======== Data provided

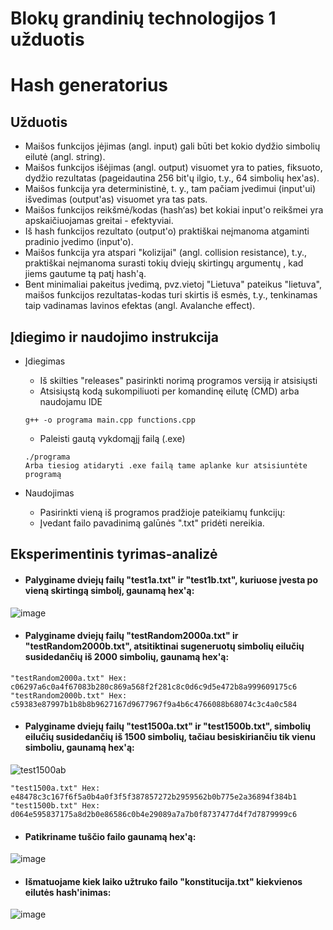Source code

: # Blokų grandinių technologijos 1 užduotis
# Hash generatorius

## Užduotis

* Maišos funkcijos įėjimas (angl. input) gali būti bet kokio dydžio simbolių eilutė (angl. string).
* Maišos funkcijos išėjimas (angl. output) visuomet yra to paties, fiksuoto, dydžio rezultatas (pageidautina 256 bit'ų ilgio, t.y., 64 simbolių
hex'as).
* Maišos funkcija yra deterministinė, t. y., tam pačiam įvedimui (input'ui) išvedimas (output'as) visuomet yra tas pats.
* Maišos funkcijos reikšmė/kodas (hash‘as) bet kokiai input'o reikšmei yra apskaičiuojamas greitai - efektyviai.
* Iš hash funkcijos rezultato (output'o) praktiškai neįmanoma atgaminti pradinio įvedimo (input'o).
* Maišos funkcija yra atspari "kolizijai" (angl. collision resistance), t.y., praktiškai neįmanoma surasti tokių dviejų skirtingų argumentų
, kad jiems gautume tą patį hash'ą.
* Bent minimaliai pakeitus įvedimą, pvz.vietoj "Lietuva" pateikus "lietuva", maišos funkcijos rezultatas-kodas turi skirtis iš esmės, t.y.,
tenkinamas taip vadinamas lavinos efektas (angl. Avalanche effect).

## Įdiegimo ir naudojimo instrukcija

* Įdiegimas
  * Iš skilties "releases" pasirinkti norimą programos versiją ir atsisiųsti
  * Atsisiųstą kodą sukompiliuoti per komandinę eilutę (CMD) arba naudojamu IDE
  ```
  g++ -o programa main.cpp functions.cpp
  ```
  * Paleisti gautą vykdomąjį failą (.exe)
  ```
  ./programa
  Arba tiesiog atidaryti .exe failą tame aplanke kur atsisiuntėte programą
  ```
  
* Naudojimas
  * Pasirinkti vieną iš programos pradžioje pateikiamų funkcijų:
  * Įvedant failo pavadinimą galūnės ".txt" pridėti nereikia.

## Eksperimentinis tyrimas-analizė
* #### Palyginame dviejų failų "test1a.txt"  ir "test1b.txt", kuriuose įvesta po vieną skirtingą simbolį, gaunamą hex'ą:
![image](https://user-images.githubusercontent.com/72629961/135138277-d9784bd4-7c57-46dc-92d2-eaa8c5218ca3.png)
* #### Palyginame dviejų failų "testRandom2000a.txt" ir "testRandom2000b.txt", atsitiktinai sugeneruotų simbolių eilučių susidedančių iš 2000 simbolių, gaunamą hex'ą:
```
"testRandom2000a.txt" Hex: c06297a6c0a4f67083b280c869a568f2f281c8c0d6c9d5e472b8a999609175c6
"testRandom2000b.txt" Hex: c59383e87997b1b8b8b9627167d9677967f9a4b6c4766088b68074c3c4a0c584
```
* #### Palyginame dviejų failų "test1500a.txt" ir "test1500b.txt", simbolių eilučių susidedančių iš 1500 simbolių, tačiau besiskiriančiu tik vienu simboliu, gaunamą hex'ą:
![test1500ab](https://user-images.githubusercontent.com/72629961/135327181-e31775e7-d637-4560-896e-b610187ea86c.png)
```
"test1500a.txt" Hex: e48478c3c167f6f5a0b4a0f3f5f387857272b2959562b0b775e2a36894f384b1
"test1500b.txt" Hex: d064e595837175a8d2b0e86586c0b4e29089a7a7b0f8737477d4f7d7879999c6
```
* #### Patikriname tuščio failo gaunamą hex'ą:
![image](https://user-images.githubusercontent.com/72629961/135327426-c1de32ab-cf07-4adb-8730-51082ab2d972.png)
* #### Išmatuojame kiek laiko užtruko failo "konstitucija.txt" kiekvienos eilutės hash'inimas:
![image](https://user-images.githubusercontent.com/72629961/135345245-233ab78f-f50f-4f57-a55b-288e25dbb323.png)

================

_Requirement_:
Would you copy all lines in the records where the string "visuomet" appears?

_Expected answer_:
* Maišos funkcijos išėjimas (angl. output) visuomet yra to paties, fiksuoto, dydžio rezultatas (pageidautina 256 bit'ų ilgio, t.y., 64 simbolių
* Maišos funkcija yra deterministinė, t. y., tam pačiam įvedimui (input'ui) išvedimas (output'as) visuomet yra tas pats.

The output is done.